Finding the subset of a set of imperfect devices (e.g., nano or micro devices) that results in the best aggregate device is a challenging problem (Challet and Johnson, Phys. Rev. Let., vol 89, 028701, 2002). It is an abstraction of what will likely be a major difficulty in designing and controlling systems of nano or micro-scale components, particularly when a large fraction of those components may be unreliable. Imbuing each device with simple decision making ability, we transform this problem into one of coordination in a complex system. As such, in addition to determining what each component should do, we face problems of scaling (number of components in the thousands to tens of thousands), observability (components have limited sensing capabilities), and reliability (the components are faulty).
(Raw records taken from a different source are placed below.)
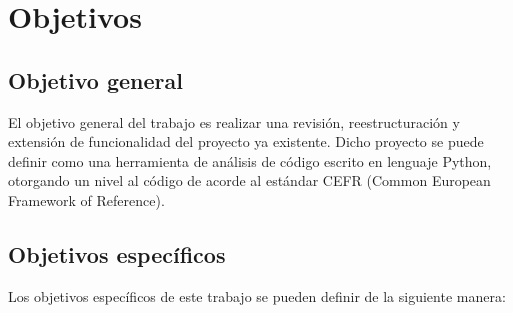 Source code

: \documentclass[a4paper, 12pt]{book}
\begin{document}

\cleardoublepage %
\chapter{Objetivos} %
\label{chap:objetivos} %

\section{Objetivo general} %
\label{sec:objetivo-general} %



El objetivo general del trabajo es realizar una revisión, reestructuración y extensión de funcionalidad del proyecto ya existente. Dicho proyecto se puede definir como una herramienta de análisis de código escrito en lenguaje Python, otorgando un nivel al código de acorde al estándar CEFR (Common European Framework of Reference).

\section{Objetivos específicos}
\label{sec:objetivos-especificos}


Los objetivos específicos de este trabajo se pueden definir de la siguiente manera:
\end{document}
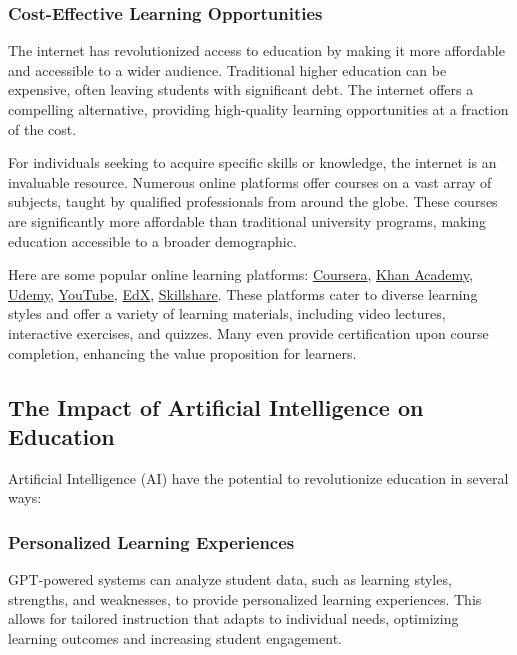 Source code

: \documentclass[a4paper,11pt]{article}
\begin{document}
\subsubsection{Cost-Effective Learning Opportunities}

The internet has revolutionized access to education by making it more affordable and accessible to a wider audience. Traditional higher education can be expensive, often leaving students with significant debt. The internet offers a compelling alternative, providing high-quality learning opportunities at a fraction of the cost.

For individuals seeking to acquire specific skills or knowledge, the internet is an invaluable resource. Numerous online platforms offer courses on a vast array of subjects, taught by qualified professionals from around the globe. These courses are significantly more affordable than traditional university programs, making education accessible to a broader demographic.

Here are some popular online learning platforms:
 \href{https://www.coursera.org/}{Coursera}, 
 \href{https://www.khanacademy.org/}{Khan Academy},
 \href{https://www.udemy.com/}{Udemy},
 \href{https://www.youtube.com/}{YouTube},
 \href{https://www.edx.org/}{EdX},
 \href{https://www.skillshare.com/}{Skillshare}. 
These platforms cater to diverse learning styles and offer a variety of learning materials, including video lectures, interactive exercises, and quizzes. Many even provide certification upon course completion, enhancing the value proposition for learners.\cite{role-internet-in-education}

\subsection{The Impact of Artificial Intelligence on Education}

Artificial Intelligence (AI) have the potential to revolutionize education in several ways: \cite{ai-in-education}

\subsubsection{Personalized Learning Experiences}

GPT-powered systems can analyze student data, such as learning styles, strengths, and weaknesses, to provide personalized learning experiences. This allows for tailored instruction that adapts to individual needs, optimizing learning outcomes and increasing student engagement.
\end{document}
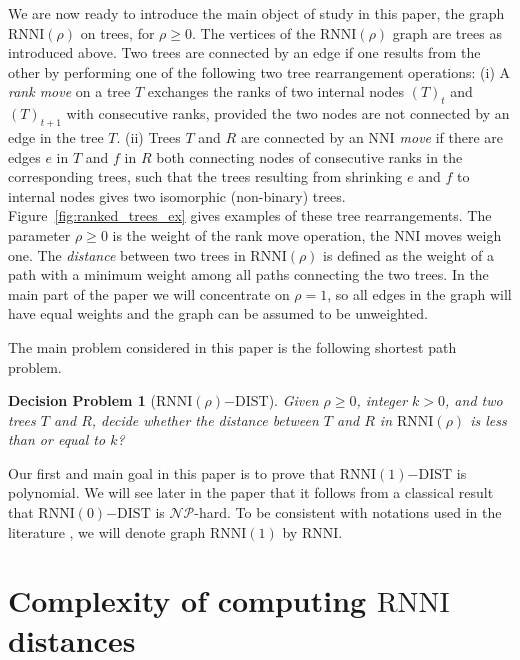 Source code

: \documentclass[11pt]{amsart}
\newtheorem*{decision_problem}{Decision Problem}
\newcommand{\rnni}{\mathrm{RNNI}}
\newcommand{\nni}{\mathrm{NNI}}
\newcommand{\np}{\mathcal{NP}}
\newcommand{\summary}[1]{} %
\begin{document}
\summary{Defining graph $\rnni(\rho)$.}
We are now ready to introduce the main object of study in this paper, the graph $\rnni(\rho)$ on trees, for $\rho \geq 0$.
The vertices of the $\rnni(\rho)$ graph are trees as introduced above.
Two trees are connected by an edge if one results from the other by performing one of the following two tree rearrangement operations:
(i) A \emph{rank move} on a tree $T$ exchanges the ranks of two internal nodes $(T)_t$ and $(T)_{t+1}$ with consecutive ranks, provided the two nodes are not connected by an edge in the tree $T$.
(ii) Trees $T$ and $R$ are connected by an \emph{$\nni$ move} if there are edges $e$ in $T$ and $f$ in $R$ both connecting nodes of consecutive ranks in the corresponding trees, such that the trees resulting from shrinking $e$ and $f$ to internal nodes gives two isomorphic (non-binary) trees.
Figure~\ref{fig:ranked_trees_ex} gives examples of these tree rearrangements.
The parameter $\rho \geq 0$ is the weight of the rank move operation, the $\nni$ moves weigh one.
The \emph{distance} between two trees in $\rnni(\rho)$ is defined as the weight of a path with a minimum weight among all paths connecting the two trees.
In the main part of the paper we will concentrate on $\rho = 1$, so all edges in the graph will have equal weights and the graph can be assumed to be unweighted.

The main problem considered in this paper is the following shortest path problem.

\begin{decision_problem}[$\rnni(\rho)\mathrm{-DIST}$] Given $\rho \geq 0$, integer $k > 0$, and two trees $T$ and $R$, decide whether the distance between $T$ and $R$ in $\rnni(\rho)$ is less than or equal to $k$?
\label{problem:rnni_dist}
\end{decision_problem}

Our first and main goal in this paper is to prove that $\rnni(1)\mathrm{-DIST}$ is polynomial.
We will see later in the paper that it follows from a classical result that $\rnni(0)\mathrm{-DIST}$ is $\np$-hard.
To be consistent with notations used in the literature \autocite{Gavryushkin2018-ol, Collienne2019-ca}, we will denote graph $\rnni(1)$ by $\rnni$.


\section{Complexity of computing $\rnni$ distances}
\end{document}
We present an approach based on devising component goals that are both aligned with the overall system goal (e.g.,forming best aggregate device), and rely on information readily (e.g., locally) available to the components. Each component in such a collective, then uses a simple reinforcement learning algorithm to selfishly pursue its own goals. Because those goals have been derived in a principled manner, there is no need to use external devices to force collaboration or coordination among the components for the system to reach a globally desirable state. The results show that not only this approach provides improvements of over an order of magnitude over both traditional search methods and traditional multi-agent methods, but that the gains increase with the size of the system. This latter result makes this method ideal for domains where the number of components is currently in the thousands and will reach millions in the near future.